Start of INPUT FOR THIS TASK

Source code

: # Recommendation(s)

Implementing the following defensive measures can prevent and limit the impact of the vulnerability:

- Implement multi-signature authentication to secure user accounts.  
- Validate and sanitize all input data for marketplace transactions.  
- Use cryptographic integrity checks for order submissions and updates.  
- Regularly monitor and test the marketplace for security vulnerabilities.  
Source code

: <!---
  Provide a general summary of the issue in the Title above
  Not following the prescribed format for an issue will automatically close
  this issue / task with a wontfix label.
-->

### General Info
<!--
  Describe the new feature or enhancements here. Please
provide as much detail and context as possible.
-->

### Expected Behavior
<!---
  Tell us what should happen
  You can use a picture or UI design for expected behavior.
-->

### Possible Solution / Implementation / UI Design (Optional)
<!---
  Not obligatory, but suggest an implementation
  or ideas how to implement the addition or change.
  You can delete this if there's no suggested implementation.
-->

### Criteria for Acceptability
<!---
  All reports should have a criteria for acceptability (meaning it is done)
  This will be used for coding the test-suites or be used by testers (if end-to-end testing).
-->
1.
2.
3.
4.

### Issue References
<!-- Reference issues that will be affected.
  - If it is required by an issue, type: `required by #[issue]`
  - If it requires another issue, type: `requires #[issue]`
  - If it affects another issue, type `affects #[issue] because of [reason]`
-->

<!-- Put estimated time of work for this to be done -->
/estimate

End of INPUT FOR THIS TASK

#### WHAT THIS TASK INVOLVES
Set the lines down exactly as they stand, beginning at the one that contains "<!-- Reference issues that will be affected." and stopping after the last line of the entries above.

#### OUTPUT BELOW
<!-- Reference issues that will be affected.
  - If it is required by an issue, type: `required by #[issue]`
  - If it requires another issue, type: `requires #[issue]`
  - If it affects another issue, type `affects #[issue] because of [reason]`
-->

<!-- Put estimated time of work for this to be done -->
/estimate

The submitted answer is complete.